1. Contrast Agent Transport Simulation using 4D PC-MRI Derived Flow Fields
Main problem and approach:
Aneurysmal disease of blood vessels, causing a local vessel dilatation, presents a danger of vessel rupture resulting in severe blood loss (hemorrhage). Previous studies showed that blood flow residence time is an important biomechanical factor affecting aneurysm growth and thrombus deposition (clotting).
Traditionally, contrast agent injection is the most common method for estimation of the filling and washout times in aneurysms.Another approach is patient-specific Computational Fluid Dynamic (CFD) modeling based on non-invasive MR imaging data.
In this Project, the boundary conditions required for numerical solution were obtained from phase-contrast magnetic resonance imaging (PC-MRI), which provided velocity measurements in the arteries supplying the aneurysms.

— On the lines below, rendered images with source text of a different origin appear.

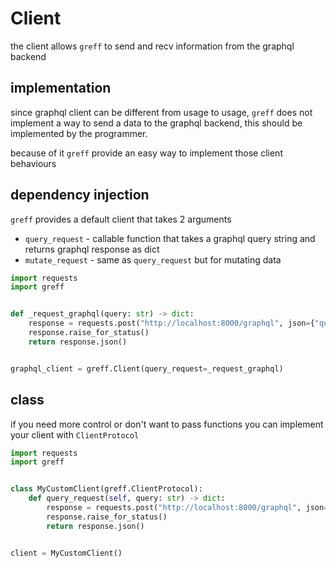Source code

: # Client
the client allows `greff` to send and recv information from the graphql backend

## implementation
since graphql client can be different from usage to usage, `greff` does not implement a way to send a
data to the graphql backend, this should be implemented by the programmer.

because of it `greff` provide an easy way to implement those client behaviours

## dependency injection
`greff` provides a default client that takes 2 arguments
 * `query_request` - callable function that takes a graphql query string and returns graphql response as dict
 * `mutate_request` - same as `query_request` but for mutating data

```py
import requests
import greff


def _request_graphql(query: str) -> dict:
    response = requests.post("http://localhost:8000/graphql", json={"query": query}, verify=False)
    response.raise_for_status()
    return response.json()


graphql_client = greff.Client(query_request=_request_graphql)
```

## class
if you need more control or don't want to pass functions you can implement
your client with `ClientProtocol`

```py
import requests
import greff


class MyCustomClient(greff.ClientProtocol):
    def query_request(self, query: str) -> dict:
        response = requests.post("http://localhost:8000/graphql", json={"query": query}, verify=False)
        response.raise_for_status()
        return response.json()


client = MyCustomClient()
```

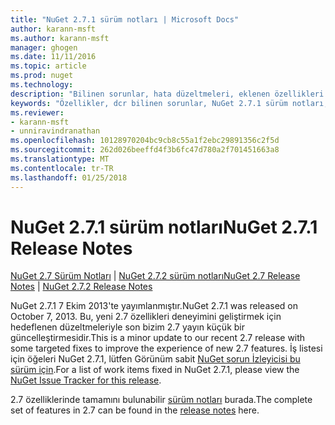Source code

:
 ```yaml
---
title: "NuGet 2.7.1 sürüm notları | Microsoft Docs"
author: karann-msft
ms.author: karann-msft
manager: ghogen
ms.date: 11/11/2016
ms.topic: article
ms.prod: nuget
ms.technology: 
description: "Bilinen sorunlar, hata düzeltmeleri, eklenen özellikleri ve dcr NuGet 2.7.1 dahil etmek için sürüm notları."
keywords: "Özellikler, dcr bilinen sorunlar, NuGet 2.7.1 sürüm notları, hata düzeltmeleri eklendi"
ms.reviewer:
- karann-msft
- unniravindranathan
ms.openlocfilehash: 10128970204bc9cb8c55a1f2ebc29891356c2f5d
ms.sourcegitcommit: 262d026beeffd4f3b6fc47d780a2f701451663a8
ms.translationtype: MT
ms.contentlocale: tr-TR
ms.lasthandoff: 01/25/2018
---
```

# <a name="nuget-271-release-notes"></a><span data-ttu-id="edf25-104">NuGet 2.7.1 sürüm notları</span><span class="sxs-lookup"><span data-stu-id="edf25-104">NuGet 2.7.1 Release Notes</span></span>

<span data-ttu-id="edf25-105">[NuGet 2.7 Sürüm Notları](../release-notes/nuget-2.7.md) | [NuGet 2.7.2 sürüm notları](../release-notes/nuget-2.7.2.md)</span><span class="sxs-lookup"><span data-stu-id="edf25-105">[NuGet 2.7 Release Notes](../release-notes/nuget-2.7.md) | [NuGet 2.7.2 Release Notes](../release-notes/nuget-2.7.2.md)</span></span>

<span data-ttu-id="edf25-106">NuGet 2.7.1 7 Ekim 2013'te yayımlanmıştır.</span><span class="sxs-lookup"><span data-stu-id="edf25-106">NuGet 2.7.1 was released on October 7, 2013.</span></span>  <span data-ttu-id="edf25-107">Bu, yeni 2.7 özellikleri deneyimini geliştirmek için hedeflenen düzeltmeleriyle son bizim 2.7 yayın küçük bir güncelleştirmesidir.</span><span class="sxs-lookup"><span data-stu-id="edf25-107">This is a minor update to our recent 2.7 release with some targeted fixes to improve the experience of new 2.7 features.</span></span> <span data-ttu-id="edf25-108">İş listesi için öğeleri NuGet 2.7.1, lütfen Görünüm sabit [NuGet sorun İzleyicisi bu sürüm için](http://nuget.codeplex.com/workitem/list/advanced?keyword=&status=Closed&type=All&priority=All&release=NuGet%202.7.1&assignedTo=All&component=All&sortField=LastUpdatedDate&sortDirection=Descending&page=0).</span><span class="sxs-lookup"><span data-stu-id="edf25-108">For a list of work items fixed in NuGet 2.7.1, please view the [NuGet Issue Tracker for this release](http://nuget.codeplex.com/workitem/list/advanced?keyword=&status=Closed&type=All&priority=All&release=NuGet%202.7.1&assignedTo=All&component=All&sortField=LastUpdatedDate&sortDirection=Descending&page=0).</span></span>

<span data-ttu-id="edf25-109">2.7 özelliklerinde tamamını bulunabilir [sürüm notları](../release-notes/nuget-2.7.md) burada.</span><span class="sxs-lookup"><span data-stu-id="edf25-109">The complete set of features in 2.7 can be found in the [release notes](../release-notes/nuget-2.7.md) here.</span></span>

A novel approach was used, where the contrast transport is simulated by solving the advection-diffusion equation using velocities measured in patients with time-resolved, phase-contrast MRI velocimetry (4D Flow MRI).
Methodology:
Flow residence time can be assessed by modeling transport of a virtual contrast agent. In order to compute the concentration of virtual contrast, the advection-diffusion equation is solved, using three-dimensional velocity field measured with 4D PC-MRI.
This method can be categorized into three steps:
1. Pre-processing (Segmentation):
4D PC-MRI dataset obtained from in-vivo measurements provides velocity values on a Cartesian mesh.

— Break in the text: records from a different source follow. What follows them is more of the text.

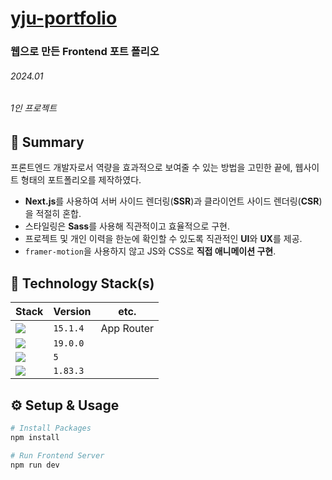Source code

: # <a href="https://yju-portfolio.vercel.app" target="_blank" rel="noopener noreferrer">yju-portfolio</a>

### 웹으로 만든 Frontend 포트 폴리오

###### 2024.01

###### 1인 프로젝트

## 📌 Summary

프론트엔드 개발자로서 역량을 효과적으로 보여줄 수 있는 방법을 고민한 끝에, 웹사이트 형태의 포트폴리오를 제작하였다.

- **Next.js**를 사용하여 서버 사이드 렌더링(**SSR**)과 클라이언트 사이드 렌더링(**CSR**)을 적절히 혼합.
- 스타일링은 **Sass**를 사용해 직관적이고 효율적으로 구현.
- 프로젝트 및 개인 이력을 한눈에 확인할 수 있도록 직관적인 **UI**와 **UX**를 제공.
- `framer-motion`을 사용하지 않고 JS와 CSS로 **직접 애니메이션 구현**.

## 🔨 Technology Stack(s)

| Stack                                                                                                 | Version  | etc.       |
| ----------------------------------------------------------------------------------------------------- | -------- | ---------- |
| <img src="https://img.shields.io/badge/Next.js-000000?style=flat&logo=Next.js&logoColor=white">       | `15.1.4` | App Router |
| <img src="https://img.shields.io/badge/React-61DAFB?style=flat&logo=React&logoColor=black">           | `19.0.0` |
| <img src="https://img.shields.io/badge/TypeScript-3178C6?style=flat&logo=TypeScript&logoColor=white"> | `5`      |
| <img src="https://img.shields.io/badge/Sass-CC6699?style=flat&logo=Sass&logoColor=white">             | `1.83.3` |

## ⚙️ Setup & Usage

```bash
# Install Packages
npm install

# Run Frontend Server
npm run dev
```
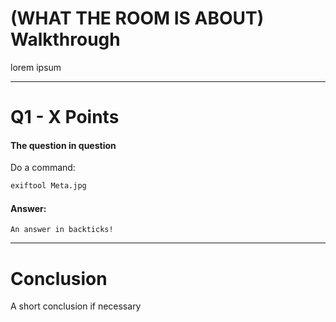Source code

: # (WHAT THE ROOM IS ABOUT) Walkthrough
lorem ipsum

---
# Q1 - X Points
#### The question in question

Do a  command:

```bash
exiftool Meta.jpg
```
#### Answer:
`An answer in backticks!`

---
# Conclusion

A short conclusion if necessary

2. Numerical solution of the equations
- A third-order, quadratic upwind differencing scheme (QUICK) was employed to interpolate velocities on the walls of each voxel using two neighboring voxels in each direction. A first-order UPWIND scheme was used for the voxels at the boundaries.

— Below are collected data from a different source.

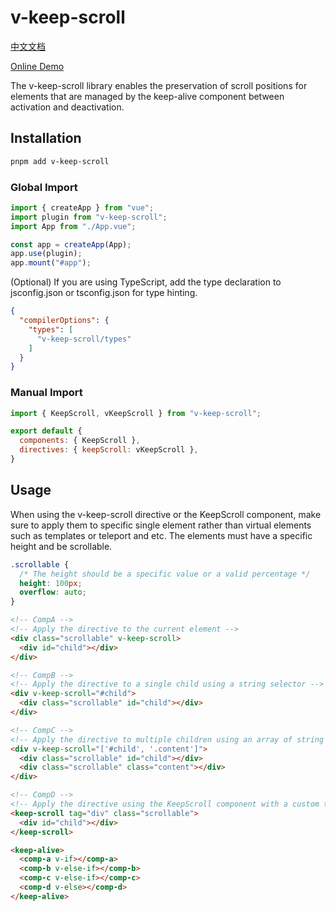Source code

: # v-keep-scroll

[中文文档](https://github.com/tanghongxin/v-keep-scroll/blob/main/README.zh-CN.md)

[Online Demo](https://codepen.io/tanghongxin/pen/oNRNMzR)

The v-keep-scroll library enables the preservation of scroll positions for elements that are managed by the keep-alive component between activation and deactivation.

## Installation

```bash
pnpm add v-keep-scroll
```

### Global Import

```javascript
import { createApp } from "vue";
import plugin from "v-keep-scroll";
import App from "./App.vue";

const app = createApp(App);
app.use(plugin);
app.mount("#app");
```

(Optional) If you are using TypeScript, add the type declaration to jsconfig.json or tsconfig.json for type hinting.

```json
{
  "compilerOptions": {
    "types": [
      "v-keep-scroll/types"
    ]
  }
}
```

### Manual Import

```javascript
import { KeepScroll, vKeepScroll } from "v-keep-scroll";

export default {
  components: { KeepScroll },
  directives: { keepScroll: vKeepScroll },
}
```

## Usage

When using the v-keep-scroll directive or the KeepScroll component, make sure to apply them to specific single element rather than virtual elements such as templates or teleport and etc. The elements must have a specific height and be scrollable.

```css
.scrollable {
  /* The height should be a specific value or a valid percentage */
  height: 100px; 
  overflow: auto;
}
```

```html
<!-- CompA -->
<!-- Apply the directive to the current element -->
<div class="scrollable" v-keep-scroll>
  <div id="child"></div>
</div>

<!-- CompB -->
<!-- Apply the directive to a single child using a string selector -->
<div v-keep-scroll="#child">
  <div class="scrollable" id="child"></div>
</div>

<!-- CompC -->
<!-- Apply the directive to multiple children using an array of string selectors -->
<div v-keep-scroll="['#child', '.content']">
  <div class="scrollable" id="child"></div>
  <div class="scrollable" class="content"></div>
</div>

<!-- CompD -->
<!-- Apply the directive using the KeepScroll component with a custom tag (default tag is "div") -->
<keep-scroll tag="div" class="scrollable">
  <div id="child"></div>
</keep-scroll>
```

```html
<keep-alive>
  <comp-a v-if></comp-a>
  <comp-b v-else-if></comp-b>
  <comp-c v-else-if></comp-c>
  <comp-d v-else></comp-d>
</keep-alive>
```
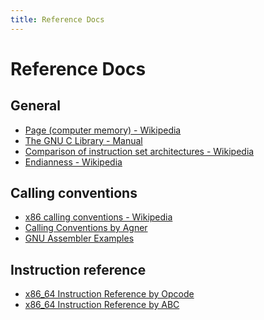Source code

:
 ```yaml
---
title: Reference Docs
---
```


# Reference Docs

## General

- [Page (computer memory) - Wikipedia][memory-page]
- [The GNU C Library - Manual][libc-manual]
- [Comparison of instruction set architectures - Wikipedia][instruction-sets]
- [Endianness - Wikipedia][endianness]

## Calling conventions

- [x86 calling conventions - Wikipedia][x86-calling]
- [Calling Conventions by Agner][calls-agner]
- [GNU Assembler Examples][calls-gas]

## Instruction reference

- [x86_64 Instruction Reference by Opcode][x86-64-ref-op]
- [x86_64 Instruction Reference by ABC][x86-64-ref-abc]

[x86-calling]: https://en.wikipedia.org/wiki/X86_calling_conventions
[sysv64]: https://en.wikipedia.org/wiki/X86_calling_conventions#System_V_AMD64_ABI
[memory-page]: https://en.wikipedia.org/wiki/Page_%28computer_memory%29
[libc-manual]: https://www.gnu.org/software/libc/manual/
[instruction-sets]: https://en.wikipedia.org/wiki/Comparison_of_instruction_set_architectures
[endian-table]: https://en.wikipedia.org/wiki/Comparison_of_instruction_set_architectures#Endianness
[endianness]: https://en.wikipedia.org/wiki/Endianness
[calls-agner]: http://www.agner.org/optimize/calling_conventions.pdf
[calls-gas]: http://cs.lmu.edu/~ray/notes/gasexamples/
[x86-64-ref-op]: http://ref.x86asm.net/coder64.html
[x86-64-ref-abc]: http://ref.x86asm.net/coder64-abc.html
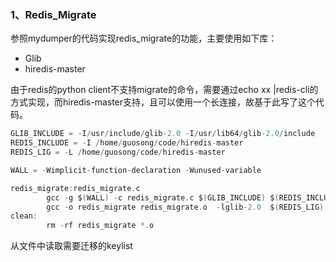 ### 1、Redis_Migrate

参照mydumper的代码实现redis_migrate的功能，主要使用如下库：

+ Glib
+ hiredis-master

由于redis的python client不支持migrate的命令，需要通过echo xx |redis-cli的方式实现，而hiredis-master支持，且可以使用一个长连接，故基于此写了这个代码。

```c
GLIB_INCLUDE = -I/usr/include/glib-2.0 -I/usr/lib64/glib-2.0/include 
REDIS_INCLUDE = -I /home/guosong/code/hiredis-master 
REDIS_LIG = -L /home/guosong/code/hiredis-master

WALL = -Wimplicit-function-declaration -Wunused-variable

redis_migrate:redis_migrate.c
        gcc -g $(WALL) -c redis_migrate.c $(GLIB_INCLUDE) $(REDIS_INCLUDE)
        gcc -o redis_migrate redis_migrate.o  -lglib-2.0  $(REDIS_LIG) -lhiredis
clean:
        rm -rf redis_migrate *.o
```

从文件中读取需要迁移的keylist
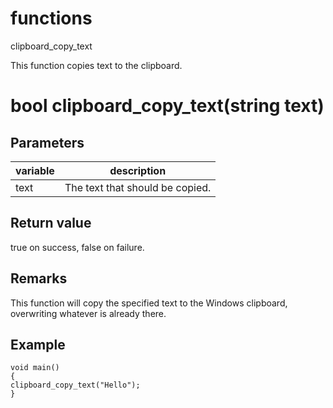 # functions

clipboard_copy_text




This function copies text to the clipboard.


# bool clipboard_copy_text(string text)

## Parameters

variable| description
---|---
text | The text that should be copied.

## Return value

true on success, false on failure.

## Remarks

This function will copy the specified text to the Windows clipboard, overwriting whatever is already there.

## Example

```
void main()
{
clipboard_copy_text("Hello");
}
```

- A second-order Crank-Nicolson scheme was used for the time discretization. This scheme is implicit which provides stability to the numerical solution.
3. Post-processing (Visualization of the results).
A sine function was used to simulate the heart pulse for the artificial velocity data. (as shown in video Below)
The virtual contrast quickly fills the center of the vessel, where the velocities are relatively high, while its flow near the walls is substantially slower, due to the lower velocities in the near-wall region.